就寝・起床の時間を毎日そろえること、寝る前のスマホ時間を減らすこと。発酵食品や運動ほど注目されませんが、この3つ目の柱が崩れていると、他の2つの効果も実感しにくくなるというのが実感です。
ストイックになりすぎないことも、続けるコツ
ここまで食生活や体の動かし方について書いてきましたが、大切にしているのは「我慢して続ける」ことではありません。一人で黙々と食べるより、誰かと美味しいものを分け合って食べる時間の方が、心も体も満たされると感じています。ストイックさより、心地よさを優先する場面があってもいいと思っています。
発酵食品を仕込むことも、私にとっては「体にいいから我慢して作る」ものではなく、一から作る面白さや、味がどう変化していくのかという探究心から続けているものです。今日はどんな配合にしよう、この発酵時間だとどんな味になるだろう。そうした好奇心が先にあるからこそ、無理なく長続きしているのだと思います。義務感だけで続く習慣は、そう長くは続きません。
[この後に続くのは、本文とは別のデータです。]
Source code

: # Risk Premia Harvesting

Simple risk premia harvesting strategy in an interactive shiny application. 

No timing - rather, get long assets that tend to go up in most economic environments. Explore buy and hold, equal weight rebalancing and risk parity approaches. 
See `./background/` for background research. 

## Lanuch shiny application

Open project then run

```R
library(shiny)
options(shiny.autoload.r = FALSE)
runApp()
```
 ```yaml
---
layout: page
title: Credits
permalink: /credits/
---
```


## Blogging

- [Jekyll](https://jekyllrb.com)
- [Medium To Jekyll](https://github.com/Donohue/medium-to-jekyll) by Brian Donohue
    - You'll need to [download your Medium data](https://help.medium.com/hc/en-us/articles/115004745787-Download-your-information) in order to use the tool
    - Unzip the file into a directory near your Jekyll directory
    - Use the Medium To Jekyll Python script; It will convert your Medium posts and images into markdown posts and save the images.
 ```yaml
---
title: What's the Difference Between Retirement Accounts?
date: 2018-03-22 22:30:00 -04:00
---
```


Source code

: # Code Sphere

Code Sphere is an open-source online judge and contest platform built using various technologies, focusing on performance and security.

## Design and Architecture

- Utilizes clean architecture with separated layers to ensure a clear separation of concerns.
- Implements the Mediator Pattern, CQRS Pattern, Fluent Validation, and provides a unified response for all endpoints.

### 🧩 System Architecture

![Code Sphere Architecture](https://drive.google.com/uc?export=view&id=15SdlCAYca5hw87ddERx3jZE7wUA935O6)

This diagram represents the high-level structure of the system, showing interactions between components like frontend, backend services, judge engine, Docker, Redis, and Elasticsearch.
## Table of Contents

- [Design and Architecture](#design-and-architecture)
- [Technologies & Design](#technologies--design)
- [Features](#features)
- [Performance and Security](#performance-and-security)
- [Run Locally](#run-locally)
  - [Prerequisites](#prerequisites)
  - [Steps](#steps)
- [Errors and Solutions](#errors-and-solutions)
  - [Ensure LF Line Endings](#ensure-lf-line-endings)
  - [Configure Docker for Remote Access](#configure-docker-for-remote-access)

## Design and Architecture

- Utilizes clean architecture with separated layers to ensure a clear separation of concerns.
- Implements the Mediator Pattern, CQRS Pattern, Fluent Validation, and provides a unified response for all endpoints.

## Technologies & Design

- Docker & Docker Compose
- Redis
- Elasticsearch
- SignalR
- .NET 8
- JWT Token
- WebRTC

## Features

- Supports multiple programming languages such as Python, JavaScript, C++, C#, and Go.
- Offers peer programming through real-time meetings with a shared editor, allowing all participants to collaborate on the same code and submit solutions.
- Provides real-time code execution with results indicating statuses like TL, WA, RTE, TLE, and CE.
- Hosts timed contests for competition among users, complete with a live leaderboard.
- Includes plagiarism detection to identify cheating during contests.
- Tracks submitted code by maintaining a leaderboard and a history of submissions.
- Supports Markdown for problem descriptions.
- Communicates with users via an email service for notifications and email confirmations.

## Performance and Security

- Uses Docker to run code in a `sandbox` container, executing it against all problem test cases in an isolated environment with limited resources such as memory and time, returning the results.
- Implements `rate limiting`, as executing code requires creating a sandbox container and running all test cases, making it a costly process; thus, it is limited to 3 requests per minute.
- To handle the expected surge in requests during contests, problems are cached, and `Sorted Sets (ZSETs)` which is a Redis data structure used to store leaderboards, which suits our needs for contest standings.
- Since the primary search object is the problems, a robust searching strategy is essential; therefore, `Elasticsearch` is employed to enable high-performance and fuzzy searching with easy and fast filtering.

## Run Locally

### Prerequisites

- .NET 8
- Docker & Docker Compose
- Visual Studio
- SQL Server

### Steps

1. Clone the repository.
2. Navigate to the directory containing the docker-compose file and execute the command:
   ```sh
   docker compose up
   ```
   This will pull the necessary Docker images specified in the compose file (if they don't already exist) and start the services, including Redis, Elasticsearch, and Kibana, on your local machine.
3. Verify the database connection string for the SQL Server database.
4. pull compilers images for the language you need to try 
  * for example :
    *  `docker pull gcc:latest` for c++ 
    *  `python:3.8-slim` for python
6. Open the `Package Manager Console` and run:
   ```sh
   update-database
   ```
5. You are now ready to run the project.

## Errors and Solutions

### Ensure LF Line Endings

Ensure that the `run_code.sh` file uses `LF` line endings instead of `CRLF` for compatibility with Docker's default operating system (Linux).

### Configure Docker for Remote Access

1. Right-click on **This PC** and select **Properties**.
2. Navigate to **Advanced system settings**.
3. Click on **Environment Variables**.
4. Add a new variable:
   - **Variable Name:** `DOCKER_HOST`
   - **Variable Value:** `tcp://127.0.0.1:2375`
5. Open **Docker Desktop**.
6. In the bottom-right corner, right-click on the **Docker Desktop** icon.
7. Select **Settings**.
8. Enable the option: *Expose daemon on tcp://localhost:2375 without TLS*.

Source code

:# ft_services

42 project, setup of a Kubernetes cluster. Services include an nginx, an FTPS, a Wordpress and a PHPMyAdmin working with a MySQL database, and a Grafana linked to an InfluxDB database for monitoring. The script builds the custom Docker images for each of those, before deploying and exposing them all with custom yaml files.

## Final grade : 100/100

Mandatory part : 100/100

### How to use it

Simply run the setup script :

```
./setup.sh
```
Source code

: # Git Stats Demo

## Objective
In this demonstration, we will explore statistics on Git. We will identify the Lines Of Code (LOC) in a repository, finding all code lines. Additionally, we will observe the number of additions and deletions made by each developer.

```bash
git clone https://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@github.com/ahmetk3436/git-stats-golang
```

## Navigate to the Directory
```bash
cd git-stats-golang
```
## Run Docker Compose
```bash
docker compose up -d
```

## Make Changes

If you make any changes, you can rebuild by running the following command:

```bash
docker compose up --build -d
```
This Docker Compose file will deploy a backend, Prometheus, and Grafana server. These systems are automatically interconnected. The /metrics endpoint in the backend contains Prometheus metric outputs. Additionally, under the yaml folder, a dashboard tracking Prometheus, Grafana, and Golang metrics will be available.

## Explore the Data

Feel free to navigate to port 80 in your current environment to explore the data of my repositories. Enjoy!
食べる順番ひとつとっても、ゼロか100かで決めつけないようにしています。「野菜から食べる」と言われることが多いですが、いつもその通りにする必要はなく、日によってはタンパク質から食べてみて、その日の体の調子や満足感の違いを見ることもあります。ルールを守ること自体が目的になってしまうと窮屈になるので、むしろ自分の体で試しながら「今日はこっちの方が調子がいいかも」と気づいていく、実験のような感覚を楽しんでいます。
今日からできる、4つのこと
- 原材料表示を見る習慣をつけ、添加物の多い食品を少し減らしてみる
- 1日数分でいいので、深く呼吸をしながら体を動かす時間を作る
- 寝る時間と起きる時間を、できるだけ一定にする
- 疲れやすさ・肌の調子・気分の波など、体の小さな変化を記録してみる
完璧にすべてをこなす必要はありません。私自身、6〜7割できれば十分だと考えて続けてきました。大事なのは、この4つが実はバラバラなものではなく、食生活・呼吸・リズムという体の土台としてつながっているという感覚を持つことだと思います。
まとめ
病気になってから治すのではなく、崩れる前の「じわじわ」の段階で気づき、手を打つ。そのための入り口として、食生活・体の動かし方・生活リズムという3つの柱を、私自身の経験も交えてお伝えしました。どれも今日の食事や過ごし方から始められることばかりです。まずはひとつ、自分の生活に足りていないと感じるものから試してみてください。